Looks like I picked this episode for one point of continuity and one entertaining guest star. This installment is the first appearance of Martha Scott as Helen Elgin, Steve’s mother. She’ll return in several future episodes, and is seen here without her husband Jim, who raised Steve after the death of his father when Steve was an infant.

Carl Austin was killed in action in World War Two, and there’s a report that he bailed out when the plane he was flying over China was attacked by Japanese fighters. The plane is spotted again in the present day by a weather satellite, and so Steve goes to the Himalayas to retrieve the confidential documents the plane was carrying, and, hopefully, to find his father’s body there and prove he didn’t dishonorably leave his crew to to die.

The notable guest star is George Takei, who plays an experienced Chinese mountain climber who gives Steve a little training and is supposed to make the Himalayan climb with him. It doesn’t work out so well for George; they get attacked by Nepalese (?) bandits as soon as they parachute down and Takei’s character is killed.

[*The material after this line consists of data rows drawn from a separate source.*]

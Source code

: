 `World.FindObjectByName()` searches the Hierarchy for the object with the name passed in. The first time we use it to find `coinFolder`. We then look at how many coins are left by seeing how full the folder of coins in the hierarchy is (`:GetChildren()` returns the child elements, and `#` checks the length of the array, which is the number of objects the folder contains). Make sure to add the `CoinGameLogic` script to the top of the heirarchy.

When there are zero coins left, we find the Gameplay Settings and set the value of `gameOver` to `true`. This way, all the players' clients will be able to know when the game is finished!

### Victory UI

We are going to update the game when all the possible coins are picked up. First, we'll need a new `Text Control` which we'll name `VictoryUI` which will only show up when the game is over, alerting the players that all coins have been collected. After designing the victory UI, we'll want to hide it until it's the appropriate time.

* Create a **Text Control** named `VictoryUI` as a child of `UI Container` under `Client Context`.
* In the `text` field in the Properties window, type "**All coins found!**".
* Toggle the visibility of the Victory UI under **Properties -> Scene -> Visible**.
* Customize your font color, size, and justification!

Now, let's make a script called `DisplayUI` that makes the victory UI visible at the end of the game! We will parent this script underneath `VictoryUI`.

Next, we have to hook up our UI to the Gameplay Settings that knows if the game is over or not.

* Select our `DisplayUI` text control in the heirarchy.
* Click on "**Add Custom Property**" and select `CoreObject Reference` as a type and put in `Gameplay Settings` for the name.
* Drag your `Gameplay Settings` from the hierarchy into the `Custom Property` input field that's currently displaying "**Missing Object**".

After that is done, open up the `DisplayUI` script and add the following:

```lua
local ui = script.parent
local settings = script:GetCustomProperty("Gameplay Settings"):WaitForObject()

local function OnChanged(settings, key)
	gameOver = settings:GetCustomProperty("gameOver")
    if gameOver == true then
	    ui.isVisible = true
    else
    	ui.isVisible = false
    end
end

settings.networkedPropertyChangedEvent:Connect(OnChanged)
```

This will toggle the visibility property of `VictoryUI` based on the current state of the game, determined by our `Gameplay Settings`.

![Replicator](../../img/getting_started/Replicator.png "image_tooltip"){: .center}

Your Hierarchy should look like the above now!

Fortunately, Steve gets some assistance from a mysterious older American who’s been living in these hills for many years…

The story is by Elroy Schwartz, Sherwood’s brother, who wrote for lots of sitcoms in the sixties and seventies. Looks like he wrote or co-wrote five episodes of this show. The tease throughout, of course, is that the older American is Steve’s father, which seems to be confirmed when they make it to the plane’s wreckage and find a body wearing another man’s dogtags and bury him. But three decades in the wild can make a fellow grow up. After a fight with the bandits that leaves this man mortally wounded, he confirms that the body in the plane was actually that of Steve’s father, Carl Austin. Steve’s dying friend is Christopher Bell, who was the real coward and bailed out. He’d climbed the mountain almost immediately and switched his tags with Carl’s, assuming the plane would be exhumed a whole lot earlier than now and he could live in peace among the nomads, farmers, and bandits instead of going home to a court martial.

I think that a lot of The Six Million Dollar Man is like this. There are few science fiction or super-spy elements to the story and the bionics are barely used. Still, I picked a pretty good one for the character drama. It was a little slower than I think our son was ready to try, but he says that he enjoyed it, and all the mountain climbing scenes certainly kept his interest. He says that he’d like to climb a mountain himself one day, but the boy can barely make it across a simple suspension rope bridge without wincing, so that day may be far off.